---- MATERIAL PROVIDED

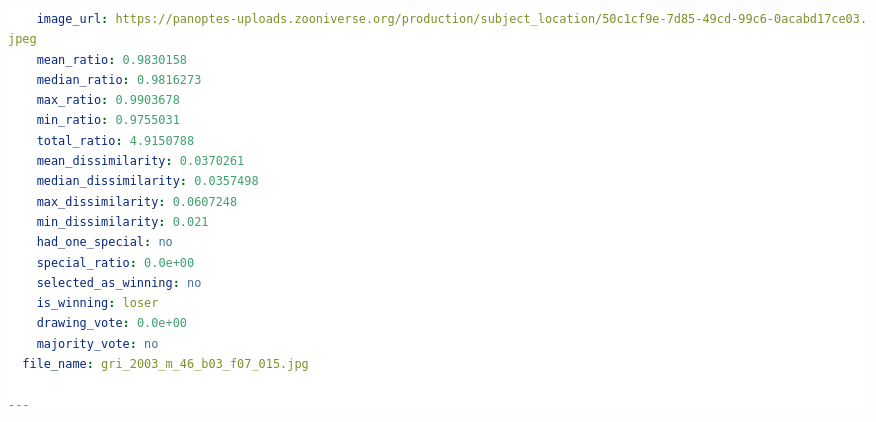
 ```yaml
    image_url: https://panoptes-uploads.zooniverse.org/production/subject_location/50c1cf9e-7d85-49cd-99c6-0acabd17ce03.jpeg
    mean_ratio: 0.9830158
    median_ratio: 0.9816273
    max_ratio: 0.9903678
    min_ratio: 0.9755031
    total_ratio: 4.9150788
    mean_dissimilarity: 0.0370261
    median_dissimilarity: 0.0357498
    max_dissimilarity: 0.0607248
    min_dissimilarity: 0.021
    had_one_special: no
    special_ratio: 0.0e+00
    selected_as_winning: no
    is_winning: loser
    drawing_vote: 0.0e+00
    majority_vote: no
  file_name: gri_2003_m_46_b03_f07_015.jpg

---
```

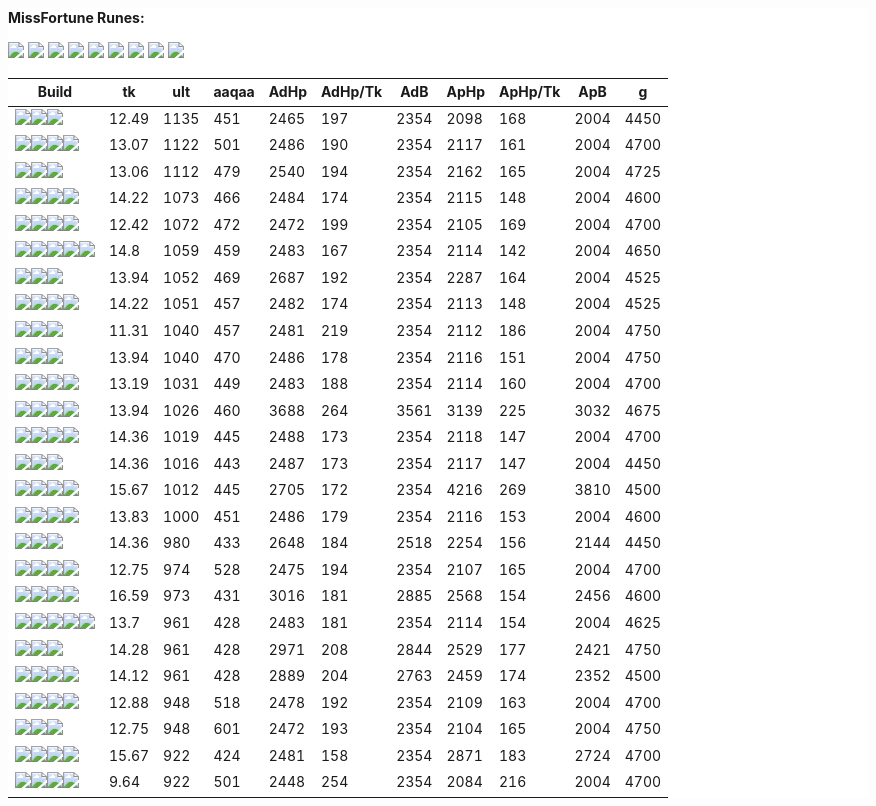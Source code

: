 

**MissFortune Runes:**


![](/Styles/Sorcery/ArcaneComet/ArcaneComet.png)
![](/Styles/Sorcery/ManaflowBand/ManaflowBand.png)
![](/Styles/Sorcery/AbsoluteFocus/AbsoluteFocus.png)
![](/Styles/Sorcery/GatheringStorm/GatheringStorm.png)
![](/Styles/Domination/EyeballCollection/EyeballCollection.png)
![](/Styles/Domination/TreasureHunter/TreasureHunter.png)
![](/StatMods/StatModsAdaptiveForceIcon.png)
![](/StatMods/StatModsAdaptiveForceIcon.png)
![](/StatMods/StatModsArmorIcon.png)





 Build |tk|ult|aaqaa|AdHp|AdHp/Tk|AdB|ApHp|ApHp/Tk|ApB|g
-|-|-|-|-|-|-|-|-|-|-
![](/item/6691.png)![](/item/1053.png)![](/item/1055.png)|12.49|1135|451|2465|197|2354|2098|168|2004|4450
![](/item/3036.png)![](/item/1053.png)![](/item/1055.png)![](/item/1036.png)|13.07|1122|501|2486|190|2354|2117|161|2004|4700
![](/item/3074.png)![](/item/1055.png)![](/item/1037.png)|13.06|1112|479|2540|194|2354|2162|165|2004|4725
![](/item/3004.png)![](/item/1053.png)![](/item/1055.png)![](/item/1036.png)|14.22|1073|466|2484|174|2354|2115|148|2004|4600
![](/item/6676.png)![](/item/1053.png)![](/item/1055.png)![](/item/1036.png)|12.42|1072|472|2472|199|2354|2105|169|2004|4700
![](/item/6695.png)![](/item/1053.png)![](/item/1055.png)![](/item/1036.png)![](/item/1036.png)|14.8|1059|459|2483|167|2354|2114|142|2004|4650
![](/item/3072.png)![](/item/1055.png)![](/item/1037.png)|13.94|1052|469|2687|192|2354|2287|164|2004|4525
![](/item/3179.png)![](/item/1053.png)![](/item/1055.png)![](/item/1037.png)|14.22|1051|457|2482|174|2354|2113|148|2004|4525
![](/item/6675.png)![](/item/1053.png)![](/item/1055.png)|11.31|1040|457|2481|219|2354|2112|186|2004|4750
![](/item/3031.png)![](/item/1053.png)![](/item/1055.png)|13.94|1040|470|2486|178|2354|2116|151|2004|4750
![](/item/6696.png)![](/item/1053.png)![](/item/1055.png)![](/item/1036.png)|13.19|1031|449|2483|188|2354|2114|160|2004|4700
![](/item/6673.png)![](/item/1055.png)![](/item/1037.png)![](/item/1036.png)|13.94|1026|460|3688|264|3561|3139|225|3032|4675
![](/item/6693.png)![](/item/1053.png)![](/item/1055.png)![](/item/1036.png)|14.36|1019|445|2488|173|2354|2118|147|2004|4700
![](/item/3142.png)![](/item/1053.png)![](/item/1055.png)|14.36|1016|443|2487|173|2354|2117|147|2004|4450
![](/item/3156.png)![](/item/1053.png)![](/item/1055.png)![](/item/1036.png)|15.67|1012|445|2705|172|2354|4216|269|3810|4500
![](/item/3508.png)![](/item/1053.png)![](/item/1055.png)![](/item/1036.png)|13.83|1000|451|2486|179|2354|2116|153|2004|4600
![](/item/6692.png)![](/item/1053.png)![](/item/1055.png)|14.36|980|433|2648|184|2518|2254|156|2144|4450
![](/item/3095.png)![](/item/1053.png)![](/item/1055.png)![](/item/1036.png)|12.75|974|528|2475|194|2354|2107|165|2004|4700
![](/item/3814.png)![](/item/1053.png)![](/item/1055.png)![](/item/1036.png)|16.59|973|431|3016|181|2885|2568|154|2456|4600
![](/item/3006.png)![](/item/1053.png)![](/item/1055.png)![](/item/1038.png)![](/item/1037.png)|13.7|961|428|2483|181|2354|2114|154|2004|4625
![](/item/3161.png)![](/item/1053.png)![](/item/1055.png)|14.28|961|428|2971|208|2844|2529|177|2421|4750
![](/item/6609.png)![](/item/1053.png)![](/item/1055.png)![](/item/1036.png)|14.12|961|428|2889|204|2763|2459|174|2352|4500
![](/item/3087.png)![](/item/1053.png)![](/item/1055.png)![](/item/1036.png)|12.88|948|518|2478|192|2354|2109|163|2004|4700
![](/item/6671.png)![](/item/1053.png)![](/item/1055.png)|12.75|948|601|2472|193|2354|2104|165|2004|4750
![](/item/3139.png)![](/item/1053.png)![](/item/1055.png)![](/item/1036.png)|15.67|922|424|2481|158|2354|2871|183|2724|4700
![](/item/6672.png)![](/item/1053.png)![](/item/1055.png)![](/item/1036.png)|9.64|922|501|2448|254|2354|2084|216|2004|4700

--------

» **TASK REQUIREMENTS**:
Everything in the data except the pictures must appear in your answer unchanged.

» **COMPLETED TASK**:
 ```yaml
    image_url: https://panoptes-uploads.zooniverse.org/production/subject_location/50c1cf9e-7d85-49cd-99c6-0acabd17ce03.jpeg
    mean_ratio: 0.9830158
    median_ratio: 0.9816273
    max_ratio: 0.9903678
    min_ratio: 0.9755031
    total_ratio: 4.9150788
    mean_dissimilarity: 0.0370261
    median_dissimilarity: 0.0357498
    max_dissimilarity: 0.0607248
    min_dissimilarity: 0.021
    had_one_special: no
    special_ratio: 0.0e+00
    selected_as_winning: no
    is_winning: loser
    drawing_vote: 0.0e+00
    majority_vote: no
  file_name: gri_2003_m_46_b03_f07_015.jpg

---
```

Source code

: 

**MissFortune Runes:**


![](/Styles/Sorcery/ArcaneComet/ArcaneComet.png)
![](/Styles/Sorcery/ManaflowBand/ManaflowBand.png)
![](/Styles/Sorcery/AbsoluteFocus/AbsoluteFocus.png)
![](/Styles/Sorcery/GatheringStorm/GatheringStorm.png)
![](/Styles/Domination/EyeballCollection/EyeballCollection.png)
![](/Styles/Domination/TreasureHunter/TreasureHunter.png)
![](/StatMods/StatModsAdaptiveForceIcon.png)
![](/StatMods/StatModsAdaptiveForceIcon.png)
![](/StatMods/StatModsArmorIcon.png)





 Build |tk|ult|aaqaa|AdHp|AdHp/Tk|AdB|ApHp|ApHp/Tk|ApB|g
-|-|-|-|-|-|-|-|-|-|-
![](/item/6691.png)![](/item/1053.png)![](/item/1055.png)|12.49|1135|451|2465|197|2354|2098|168|2004|4450
![](/item/3036.png)![](/item/1053.png)![](/item/1055.png)![](/item/1036.png)|13.07|1122|501|2486|190|2354|2117|161|2004|4700
![](/item/3074.png)![](/item/1055.png)![](/item/1037.png)|13.06|1112|479|2540|194|2354|2162|165|2004|4725
![](/item/3004.png)![](/item/1053.png)![](/item/1055.png)![](/item/1036.png)|14.22|1073|466|2484|174|2354|2115|148|2004|4600
![](/item/6676.png)![](/item/1053.png)![](/item/1055.png)![](/item/1036.png)|12.42|1072|472|2472|199|2354|2105|169|2004|4700
![](/item/6695.png)![](/item/1053.png)![](/item/1055.png)![](/item/1036.png)![](/item/1036.png)|14.8|1059|459|2483|167|2354|2114|142|2004|4650
![](/item/3072.png)![](/item/1055.png)![](/item/1037.png)|13.94|1052|469|2687|192|2354|2287|164|2004|4525
![](/item/3179.png)![](/item/1053.png)![](/item/1055.png)![](/item/1037.png)|14.22|1051|457|2482|174|2354|2113|148|2004|4525
![](/item/6675.png)![](/item/1053.png)![](/item/1055.png)|11.31|1040|457|2481|219|2354|2112|186|2004|4750
![](/item/3031.png)![](/item/1053.png)![](/item/1055.png)|13.94|1040|470|2486|178|2354|2116|151|2004|4750
![](/item/6696.png)![](/item/1053.png)![](/item/1055.png)![](/item/1036.png)|13.19|1031|449|2483|188|2354|2114|160|2004|4700
![](/item/6673.png)![](/item/1055.png)![](/item/1037.png)![](/item/1036.png)|13.94|1026|460|3688|264|3561|3139|225|3032|4675
![](/item/6693.png)![](/item/1053.png)![](/item/1055.png)![](/item/1036.png)|14.36|1019|445|2488|173|2354|2118|147|2004|4700
![](/item/3142.png)![](/item/1053.png)![](/item/1055.png)|14.36|1016|443|2487|173|2354|2117|147|2004|4450
![](/item/3156.png)![](/item/1053.png)![](/item/1055.png)![](/item/1036.png)|15.67|1012|445|2705|172|2354|4216|269|3810|4500
![](/item/3508.png)![](/item/1053.png)![](/item/1055.png)![](/item/1036.png)|13.83|1000|451|2486|179|2354|2116|153|2004|4600
![](/item/6692.png)![](/item/1053.png)![](/item/1055.png)|14.36|980|433|2648|184|2518|2254|156|2144|4450
![](/item/3095.png)![](/item/1053.png)![](/item/1055.png)![](/item/1036.png)|12.75|974|528|2475|194|2354|2107|165|2004|4700
![](/item/3814.png)![](/item/1053.png)![](/item/1055.png)![](/item/1036.png)|16.59|973|431|3016|181|2885|2568|154|2456|4600
![](/item/3006.png)![](/item/1053.png)![](/item/1055.png)![](/item/1038.png)![](/item/1037.png)|13.7|961|428|2483|181|2354|2114|154|2004|4625
![](/item/3161.png)![](/item/1053.png)![](/item/1055.png)|14.28|961|428|2971|208|2844|2529|177|2421|4750
![](/item/6609.png)![](/item/1053.png)![](/item/1055.png)![](/item/1036.png)|14.12|961|428|2889|204|2763|2459|174|2352|4500
![](/item/3087.png)![](/item/1053.png)![](/item/1055.png)![](/item/1036.png)|12.88|948|518|2478|192|2354|2109|163|2004|4700
![](/item/6671.png)![](/item/1053.png)![](/item/1055.png)|12.75|948|601|2472|193|2354|2104|165|2004|4750
![](/item/3139.png)![](/item/1053.png)![](/item/1055.png)![](/item/1036.png)|15.67|922|424|2481|158|2354|2871|183|2724|4700
![](/item/6672.png)![](/item/1053.png)![](/item/1055.png)![](/item/1036.png)|9.64|922|501|2448|254|2354|2084|216|2004|4700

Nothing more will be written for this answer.